Kubo and the Two Strings Review
Laika Studios, the studio that brought us “Paranorman” and “Coraline,” releases another, less ghoulish adventure with “Kubo and the Two Strings,” now playing theaters.
Young Kubo's (Art Parkinson) peaceful existence comes crashing down when he accidentally summons a vengeful spirit from the past. Now on the run, Kubo joins forces with Monkey (Charlize Theron) and Beetle (Matthew McConaughey) to unlock a secret legacy. Armed with a magical instrument, Kubo must battle the Moon King (Ralph Fiennes) and other gods and monsters to save his family and solve the mystery of his fallen father, the greatest samurai warrior the world has ever known.
Art Parkinson, best known for his role on as Rickon Stark on HBO’s “Game of Thrones,” is great in the title and his voice sounds ready for adventure. Charlize Theron is great as the surly, ultra-serious Monkey, whose deadpan delivery garners laughs. Matthew McConaughey lends his voice to the goofy insect-human hybrid known as Beetle. McConaughey’s throwaway quips also garner many laughs. Ralph Fiennes is perfect in his role as the villainous Moon Beast, sounding his most Voldemortian. Rooney Mara is quite creepy as she voices twin witchy sisters that will make the hairs on your neck stand up.

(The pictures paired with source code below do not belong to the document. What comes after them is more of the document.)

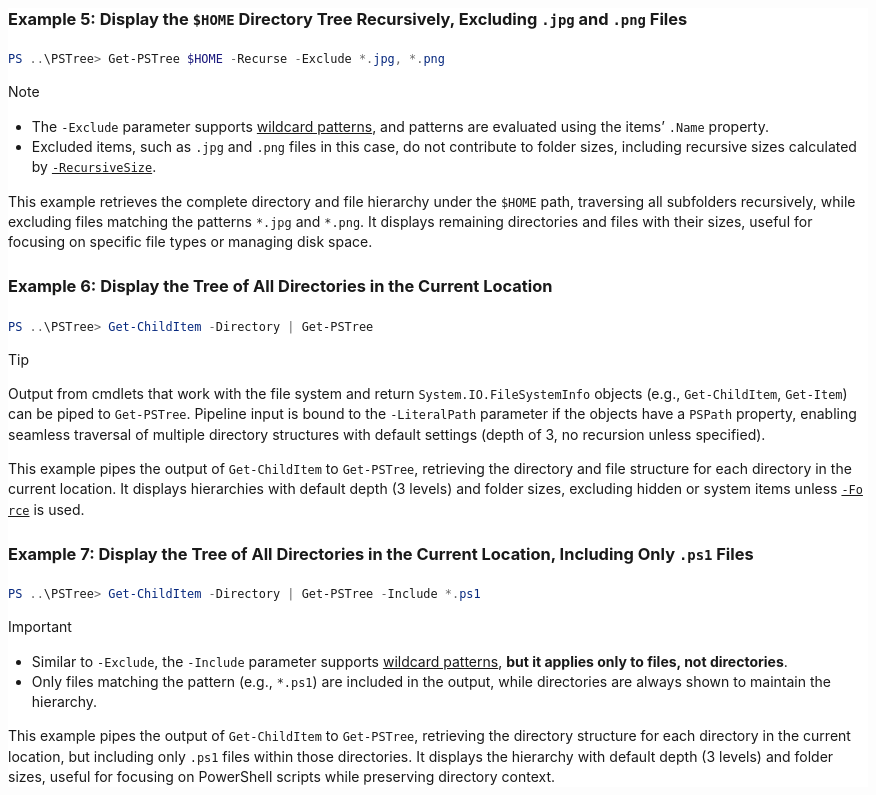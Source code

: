 ### Example 5: Display the `$HOME` Directory Tree Recursively, Excluding `.jpg` and `.png` Files

```powershell
PS ..\PSTree> Get-PSTree $HOME -Recurse -Exclude *.jpg, *.png
```

> [!NOTE]
>
> - The `-Exclude` parameter supports [wildcard patterns](https://learn.microsoft.com/en-us/powershell/module/microsoft.powershell.core/about/about_wildcards?view=powershell-7.3), and patterns are evaluated using the items’ `.Name` property.  
> - Excluded items, such as `.jpg` and `.png` files in this case, do not contribute to folder sizes, including recursive sizes calculated by [`-RecursiveSize`](#-recursivesize).

This example retrieves the complete directory and file hierarchy under the `$HOME` path, traversing all subfolders recursively, while excluding files matching the patterns `*.jpg` and `*.png`. It displays remaining directories and files with their sizes, useful for focusing on specific file types or managing disk space.

### Example 6: Display the Tree of All Directories in the Current Location

```powershell
PS ..\PSTree> Get-ChildItem -Directory | Get-PSTree
```

> [!TIP]
> Output from cmdlets that work with the file system and return `System.IO.FileSystemInfo` objects (e.g., `Get-ChildItem`, `Get-Item`) can be piped to `Get-PSTree`. Pipeline input is bound to the `-LiteralPath` parameter if the objects have a `PSPath` property, enabling seamless traversal of multiple directory structures with default settings (depth of 3, no recursion unless specified).

This example pipes the output of `Get-ChildItem` to `Get-PSTree`, retrieving the directory and file structure for each directory in the current location. It displays hierarchies with default depth (3 levels) and folder sizes, excluding hidden or system items unless [`-Force`](#-force) is used.

### Example 7: Display the Tree of All Directories in the Current Location, Including Only `.ps1` Files

```powershell
PS ..\PSTree> Get-ChildItem -Directory | Get-PSTree -Include *.ps1
```

> [!IMPORTANT]
>
> - Similar to `-Exclude`, the `-Include` parameter supports [wildcard patterns](https://learn.microsoft.com/en-us/powershell/module/microsoft.powershell.core/about/about_wildcards?view=powershell-7.3), __but it applies only to files, not directories__.  
> - Only files matching the pattern (e.g., `*.ps1`) are included in the output, while directories are always shown to maintain the hierarchy.

This example pipes the output of `Get-ChildItem` to `Get-PSTree`, retrieving the directory structure for each directory in the current location, but including only `.ps1` files within those directories. It displays the hierarchy with default depth (3 levels) and folder sizes, useful for focusing on PowerShell scripts while preserving directory context.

This film derives deeply from Asian storytelling traditions and combines so many exotic influences in a way that splendidly elaborates Kubo’s fearless theme. “If you must blink, do it now,” Kubo advises his captivated audience. The animation of “Kubo” is something to admire, as the movies soars from one stunning scene to another. One of Laika’s best talents is the limitless art of creating amazing monsters, whether is a massive skeleton or creepy witch figures.
Pinpointing the emotion center of the movie is challenging as there is quite a bit of talk of stories and their endings. But nonetheless, Laika has fashioned a great film that audience will enjoy. “Kubo and the Two Strings” delivers a story that will tug at your heart.